Humans belong to post-geographic affinity groups, some very large (Humanists, Utopians, Mitsubishi, Masons, and more), others much finer-grained: fans of a given sports-team, adherents to a philosophy, members of a trade guild or a hobbyist association. Every person is a minority of one, and majority has been abolished, taking with it the oppression of the many over the few. Even gender has ceased to be a meaningful category, though certain perverts insist on the use of gendered pronouns to describe themselves. Families are gone, replaced by group houses called bash'es, where child-rearing and other familial functions are shared by many adults and their children. Also all but gone is the penal system: instead of sending those who steal and murder to prison, they are turned into work-servants, "Servicers," whom any person may command, and who may only eat food given to them in return for their service.
Mycroft Canner, the book's protagonist and narrator, is one such criminal — in fact, as we learn, he is a contender for the most notorious criminal of his age, whose brilliance and savagery has made him the confidant of every leader of every strat, and a trusted helper for the most important bash', the elite family who manage the flying cars whose smooth running is critical to the literal survival of 25th century society.
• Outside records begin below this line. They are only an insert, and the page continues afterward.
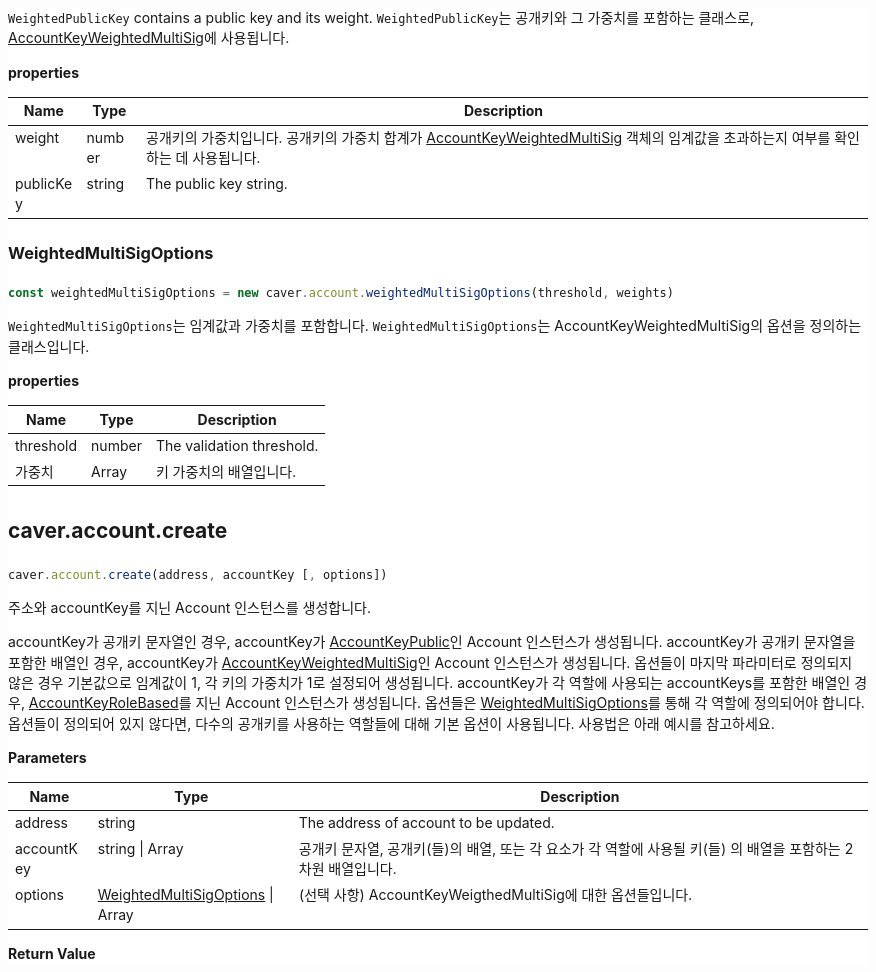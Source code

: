 `WeightedPublicKey` contains a public key and its weight. `WeightedPublicKey`는 공개키와 그 가중치를 포함하는 클래스로, [AccountKeyWeightedMultiSig](#accountkeyweightedmultisig)에 사용됩니다.

**properties**

| Name      | Type   | Description                                                                               |
| --------- | ------ | ----------------------------------------------------------------------------------------- |
| weight    | number | 공개키의 가중치입니다. 공개키의 가중치 합계가 [AccountKeyWeightedMultiSig][] 객체의 임계값을 초과하는지 여부를 확인하는 데 사용됩니다. |
| publicKey | string | The public key string.                                                                    |

### WeightedMultiSigOptions <a id="weightedmultisigoptions"></a>

```javascript
const weightedMultiSigOptions = new caver.account.weightedMultiSigOptions(threshold, weights)
```

`WeightedMultiSigOptions`는 임계값과 가중치를 포함합니다. `WeightedMultiSigOptions`는 AccountKeyWeightedMultiSig의 옵션을 정의하는 클래스입니다.

**properties**

| Name      | Type   | Description               |
| --------- | ------ | ------------------------- |
| threshold | number | The validation threshold. |
| 가중치       | Array  | 키 가중치의 배열입니다.             |


## caver.account.create <a id="caver-account-create"></a>

```javascript
caver.account.create(address, accountKey [, options])
```

주소와 accountKey를 지닌 Account 인스턴스를 생성합니다.

accountKey가 공개키 문자열인 경우, accountKey가 [AccountKeyPublic](#accountkeypublic)인 Account 인스턴스가 생성됩니다. accountKey가 공개키 문자열을 포함한 배열인 경우, accountKey가 [AccountKeyWeightedMultiSig](#accountkeyweightedmultisig)인 Account 인스턴스가 생성됩니다. 옵션들이 마지막 파라미터로 정의되지 않은 경우 기본값으로 임계값이 1, 각 키의 가중치가 1로 설정되어 생성됩니다. accountKey가 각 역할에 사용되는 accountKeys를 포함한 배열인 경우, [AccountKeyRoleBased](#accountkeyrolebased)를 지닌 Account 인스턴스가 생성됩니다. 옵션들은 [WeightedMultiSigOptions][]를 통해 각 역할에 정의되어야 합니다. 옵션들이 정의되어 있지 않다면, 다수의 공개키를 사용하는 역할들에 대해 기본 옵션이 사용됩니다. 사용법은 아래 예시를 참고하세요.

**Parameters**

| Name       | Type                                     | Description                                                        |
| ---------- | ---------------------------------------- | ------------------------------------------------------------------ |
| address    | string                                   | The address of account to be updated.                              |
| accountKey | string &#124; Array                      | 공개키 문자열, 공개키(들)의 배열, 또는 각 요소가 각 역할에 사용될 키(들) 의 배열을 포함하는 2차원 배열입니다. |
| options    | [WeightedMultiSigOptions][] &#124; Array | (선택 사항) AccountKeyWeigthedMultiSig에 대한 옵션들입니다.                     |


**Return Value**


[AccountKey]: ../../../../klaytn/design/accounts.md#account-key
[AccountKeyLegacy]: ../../../../klaytn/design/accounts.md#accountkeylegacy
[AccountKeyPublic]: ../../../../klaytn/design/accounts.md#accountkeypublic
[AccountKeyFail]: ../../../../klaytn/design/accounts.md#accountkeyfail
[AccountKeyWeightedMultiSig]: ../../../../klaytn/design/accounts.md#accountkeyweightedmultisig
[AccountKeyRoleBased]: ../../../../klaytn/design/accounts.md#accountkeyrolebased
[WeightedPublicKey]: #weightedpublickey
[WeightedMultiSigOptions]: #weightedmultisigoptions
[Account]: #account
[역할]: ../../../../klaytn/design/accounts.md#roles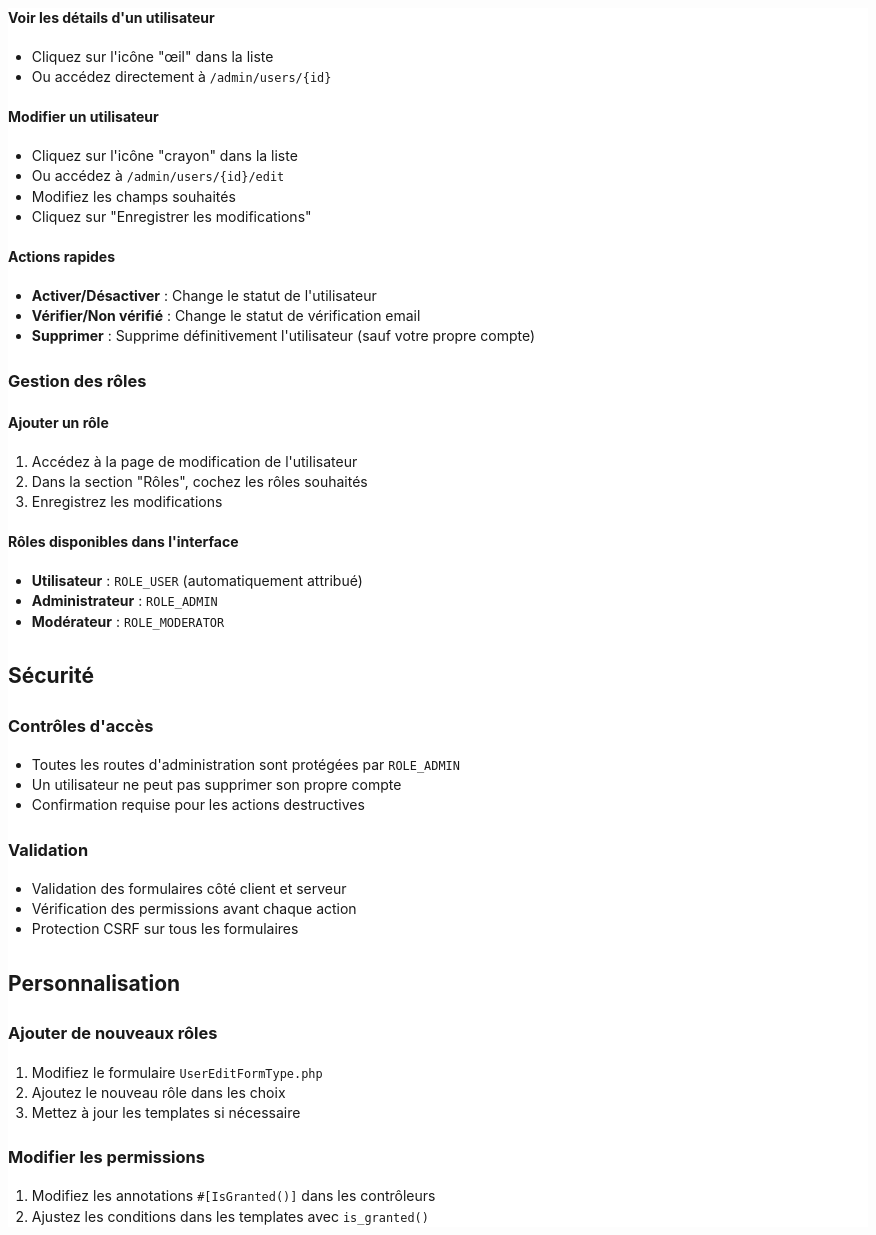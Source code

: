 #### Voir les détails d'un utilisateur
- Cliquez sur l'icône "œil" dans la liste
- Ou accédez directement à `/admin/users/{id}`

#### Modifier un utilisateur
- Cliquez sur l'icône "crayon" dans la liste
- Ou accédez à `/admin/users/{id}/edit`
- Modifiez les champs souhaités
- Cliquez sur "Enregistrer les modifications"

#### Actions rapides
- **Activer/Désactiver** : Change le statut de l'utilisateur
- **Vérifier/Non vérifié** : Change le statut de vérification email
- **Supprimer** : Supprime définitivement l'utilisateur (sauf votre propre compte)

### Gestion des rôles

#### Ajouter un rôle
1. Accédez à la page de modification de l'utilisateur
2. Dans la section "Rôles", cochez les rôles souhaités
3. Enregistrez les modifications

#### Rôles disponibles dans l'interface
- **Utilisateur** : `ROLE_USER` (automatiquement attribué)
- **Administrateur** : `ROLE_ADMIN`
- **Modérateur** : `ROLE_MODERATOR`

## Sécurité

### Contrôles d'accès
- Toutes les routes d'administration sont protégées par `ROLE_ADMIN`
- Un utilisateur ne peut pas supprimer son propre compte
- Confirmation requise pour les actions destructives

### Validation
- Validation des formulaires côté client et serveur
- Vérification des permissions avant chaque action
- Protection CSRF sur tous les formulaires

## Personnalisation

### Ajouter de nouveaux rôles
1. Modifiez le formulaire `UserEditFormType.php`
2. Ajoutez le nouveau rôle dans les choix
3. Mettez à jour les templates si nécessaire

### Modifier les permissions
1. Modifiez les annotations `#[IsGranted()]` dans les contrôleurs
2. Ajustez les conditions dans les templates avec `is_granted()`

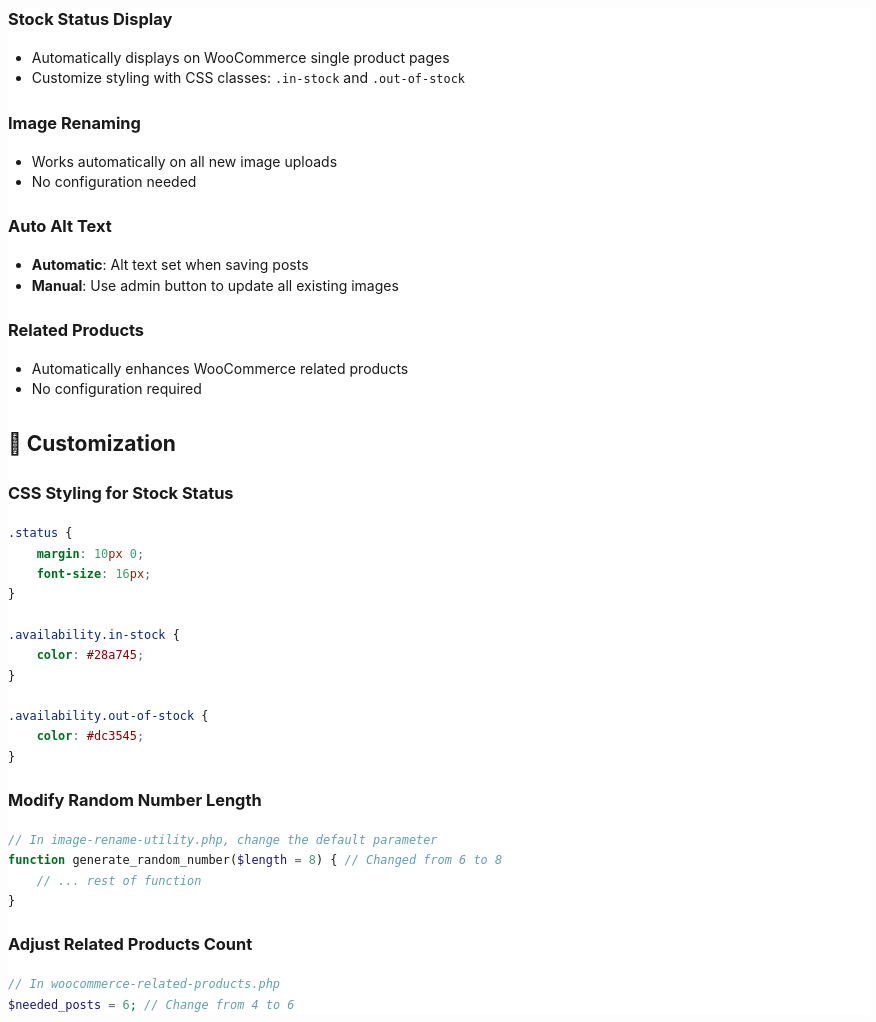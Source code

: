### Stock Status Display

- Automatically displays on WooCommerce single product pages
- Customize styling with CSS classes: `.in-stock` and `.out-of-stock`

### Image Renaming

- Works automatically on all new image uploads
- No configuration needed

### Auto Alt Text

- **Automatic**: Alt text set when saving posts
- **Manual**: Use admin button to update all existing images

### Related Products

- Automatically enhances WooCommerce related products
- No configuration required

## 🎨 Customization

### CSS Styling for Stock Status

```css
.status {
    margin: 10px 0;
    font-size: 16px;
}

.availability.in-stock {
    color: #28a745;
}

.availability.out-of-stock {
    color: #dc3545;
}
```

### Modify Random Number Length

```php
// In image-rename-utility.php, change the default parameter
function generate_random_number($length = 8) { // Changed from 6 to 8
    // ... rest of function
}
```

### Adjust Related Products Count

```php
// In woocommerce-related-products.php
$needed_posts = 6; // Change from 4 to 6
```
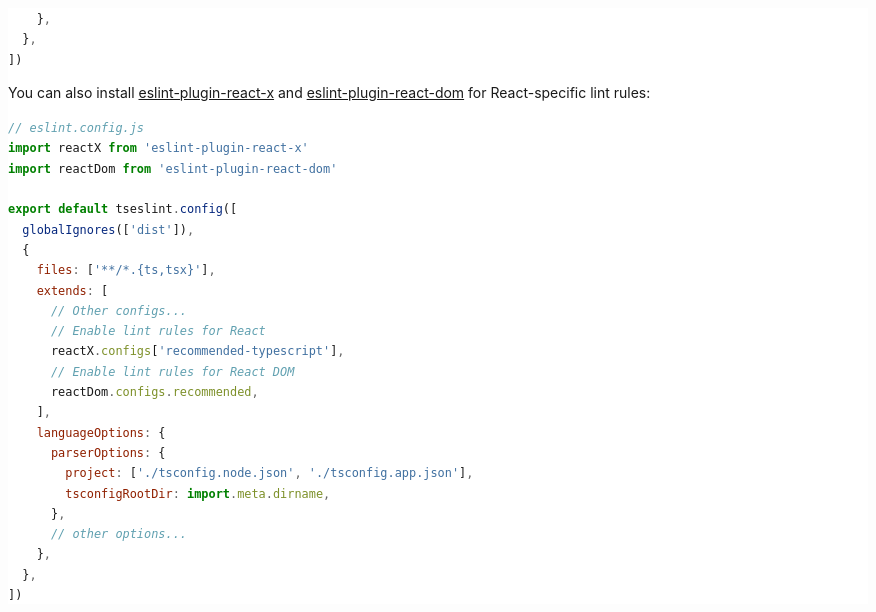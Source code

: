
 ```js
    },
  },
])
```

You can also install [eslint-plugin-react-x](https://github.com/Rel1cx/eslint-react/tree/main/packages/plugins/eslint-plugin-react-x) and [eslint-plugin-react-dom](https://github.com/Rel1cx/eslint-react/tree/main/packages/plugins/eslint-plugin-react-dom) for React-specific lint rules:

```js
// eslint.config.js
import reactX from 'eslint-plugin-react-x'
import reactDom from 'eslint-plugin-react-dom'

export default tseslint.config([
  globalIgnores(['dist']),
  {
    files: ['**/*.{ts,tsx}'],
    extends: [
      // Other configs...
      // Enable lint rules for React
      reactX.configs['recommended-typescript'],
      // Enable lint rules for React DOM
      reactDom.configs.recommended,
    ],
    languageOptions: {
      parserOptions: {
        project: ['./tsconfig.node.json', './tsconfig.app.json'],
        tsconfigRootDir: import.meta.dirname,
      },
      // other options...
    },
  },
])
```
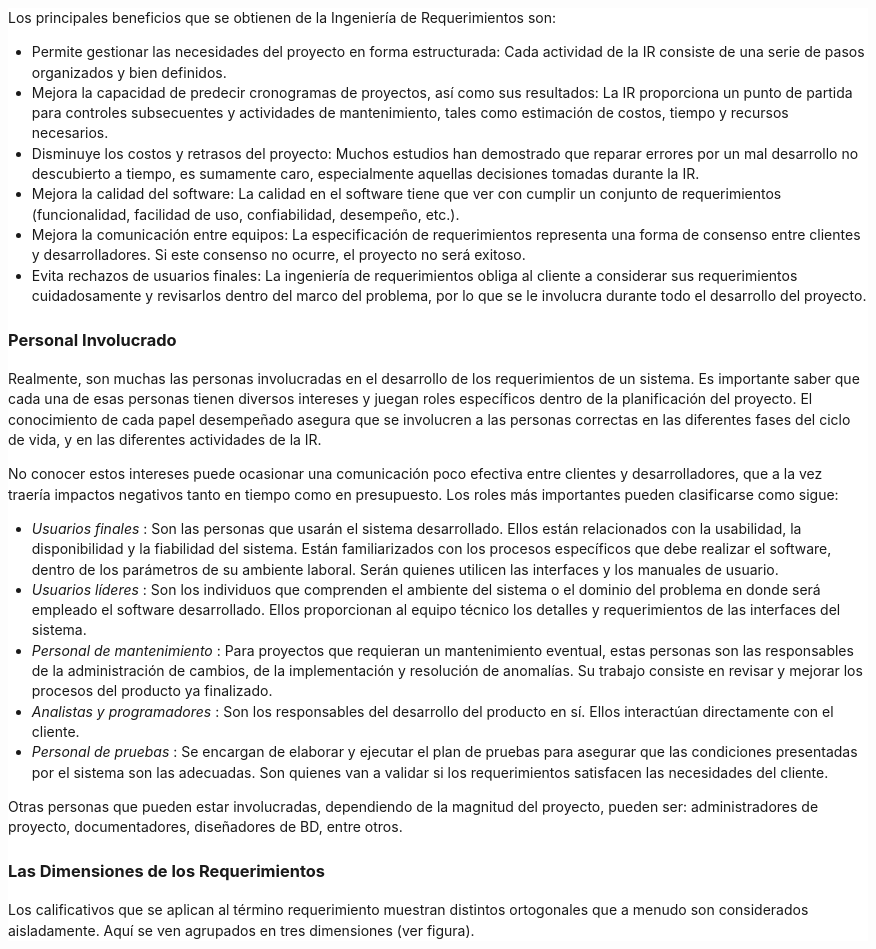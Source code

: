 Los principales beneficios que se obtienen de la Ingeniería de Requerimientos son:

-   Permite gestionar las necesidades del proyecto en forma estructurada: Cada actividad de la IR consiste de una serie de pasos organizados y bien definidos.
-   Mejora la capacidad de predecir cronogramas de proyectos, así como sus resultados: La IR proporciona un punto de partida para controles subsecuentes y actividades de mantenimiento, tales como estimación de costos, tiempo y recursos necesarios.
-   Disminuye los costos y retrasos del proyecto: Muchos estudios han demostrado que reparar errores por un mal desarrollo no descubierto a tiempo, es sumamente caro, especialmente aquellas decisiones tomadas durante la IR.
-   Mejora la calidad del software: La calidad en el software tiene que ver con cumplir un conjunto de requerimientos (funcionalidad, facilidad de uso, confiabilidad, desempeño, etc.).
-   Mejora la comunicación entre equipos: La especificación de requerimientos representa una forma de consenso entre clientes y desarrolladores. Si este consenso no ocurre, el proyecto no será exitoso.
-   Evita rechazos de usuarios finales: La ingeniería de requerimientos obliga al cliente a considerar sus requerimientos cuidadosamente y revisarlos dentro del marco del problema, por lo que se le involucra durante todo el desarrollo del proyecto.

### Personal Involucrado

Realmente, son muchas las personas involucradas en el desarrollo de los requerimientos de un sistema. Es importante saber que cada una de esas personas tienen diversos intereses y juegan roles específicos dentro de la planificación del proyecto. El conocimiento de cada papel desempeñado asegura que se involucren a las personas correctas en las diferentes fases del ciclo de vida, y en las diferentes actividades de la IR.

No conocer estos intereses puede ocasionar una comunicación poco efectiva entre clientes y desarrolladores, que a la vez traería impactos negativos tanto en tiempo como en presupuesto. Los roles más importantes pueden clasificarse como sigue:

-   _Usuarios finales_ : Son las personas que usarán el sistema desarrollado. Ellos están relacionados con la usabilidad, la disponibilidad y la fiabilidad del sistema. Están familiarizados con los procesos específicos que debe realizar el software, dentro de los parámetros de su ambiente laboral. Serán quienes utilicen las interfaces y los manuales de usuario.
-   _Usuarios líderes_ : Son los individuos que comprenden el ambiente del sistema o el dominio del problema en donde será empleado el software desarrollado. Ellos proporcionan al equipo técnico los detalles y requerimientos de las interfaces del sistema.
-   _Personal de mantenimiento_ : Para proyectos que requieran un mantenimiento eventual, estas personas son las responsables de la administración de cambios, de la implementación y resolución de anomalías. Su trabajo consiste en revisar y mejorar los procesos del producto ya finalizado.
-   _Analistas y programadores_ : Son los responsables del desarrollo del producto en sí. Ellos interactúan directamente con el cliente.
-   _Personal de pruebas_ : Se encargan de elaborar y ejecutar el plan de pruebas para asegurar que las condiciones presentadas por el sistema son las adecuadas. Son quienes van a validar si los requerimientos satisfacen las necesidades del cliente.

Otras personas que pueden estar involucradas, dependiendo de la magnitud del proyecto, pueden ser: administradores de proyecto, documentadores, diseñadores de BD, entre otros.

### Las Dimensiones de los Requerimientos

Los calificativos que se aplican al término requerimiento muestran distintos ortogonales que a menudo son considerados aisladamente. Aquí se ven agrupados en tres dimensiones (ver figura).
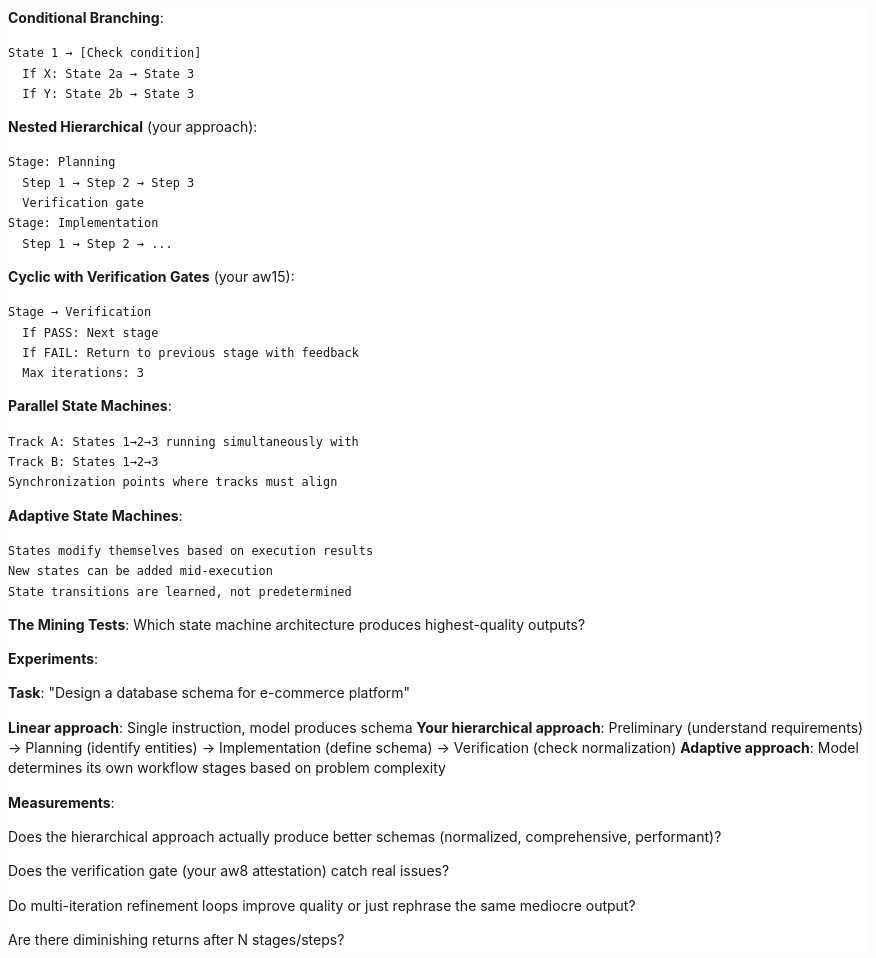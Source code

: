 **Conditional Branching**:
```
State 1 → [Check condition]
  If X: State 2a → State 3
  If Y: State 2b → State 3
```

**Nested Hierarchical** (your approach):
```
Stage: Planning
  Step 1 → Step 2 → Step 3
  Verification gate
Stage: Implementation
  Step 1 → Step 2 → ...
```

**Cyclic with Verification Gates** (your aw15):
```
Stage → Verification
  If PASS: Next stage
  If FAIL: Return to previous stage with feedback
  Max iterations: 3
```

**Parallel State Machines**:
```
Track A: States 1→2→3 running simultaneously with
Track B: States 1→2→3
Synchronization points where tracks must align
```

**Adaptive State Machines**:
```
States modify themselves based on execution results
New states can be added mid-execution
State transitions are learned, not predetermined
```

**The Mining Tests**: Which state machine architecture produces highest-quality outputs?

**Experiments**:

**Task**: "Design a database schema for e-commerce platform"

**Linear approach**: Single instruction, model produces schema
**Your hierarchical approach**: Preliminary (understand requirements) → Planning (identify entities) → Implementation (define schema) → Verification (check normalization)
**Adaptive approach**: Model determines its own workflow stages based on problem complexity

**Measurements**:

Does the hierarchical approach actually produce better schemas (normalized, comprehensive, performant)?

Does the verification gate (your aw8 attestation) catch real issues?

Do multi-iteration refinement loops improve quality or just rephrase the same mediocre output?

Are there diminishing returns after N stages/steps?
Palmer writes science fiction like a historian, maneuvering vast historical forces deftly, plunging effortlessly into their minutae and detail, zooming out to dizzying heights to show how they all fit together. Her acknowledgements cite Alfred Bester as an influence, and that's no surprise — few writers can trump Bester for the sense of a world that contains within it all the other worlds of all its inhabitants. Palmer, though, may have exceeded the master.
Too Like the Lightning manages to be several books at once: a serious philosophical treatise; a murder-mystery whose surprises buffet the reader like cold slaps out of nowhere that feel inevitable in hindsight; a piece of historical theory in narrative form; a thought-experiment about gender, nationality, identity and bigotry; and a gripping personal story whose players are likable, flawed, sexy, and sometimes terrifying.
If you read a debut novel this year, make it Too Like the Lightning.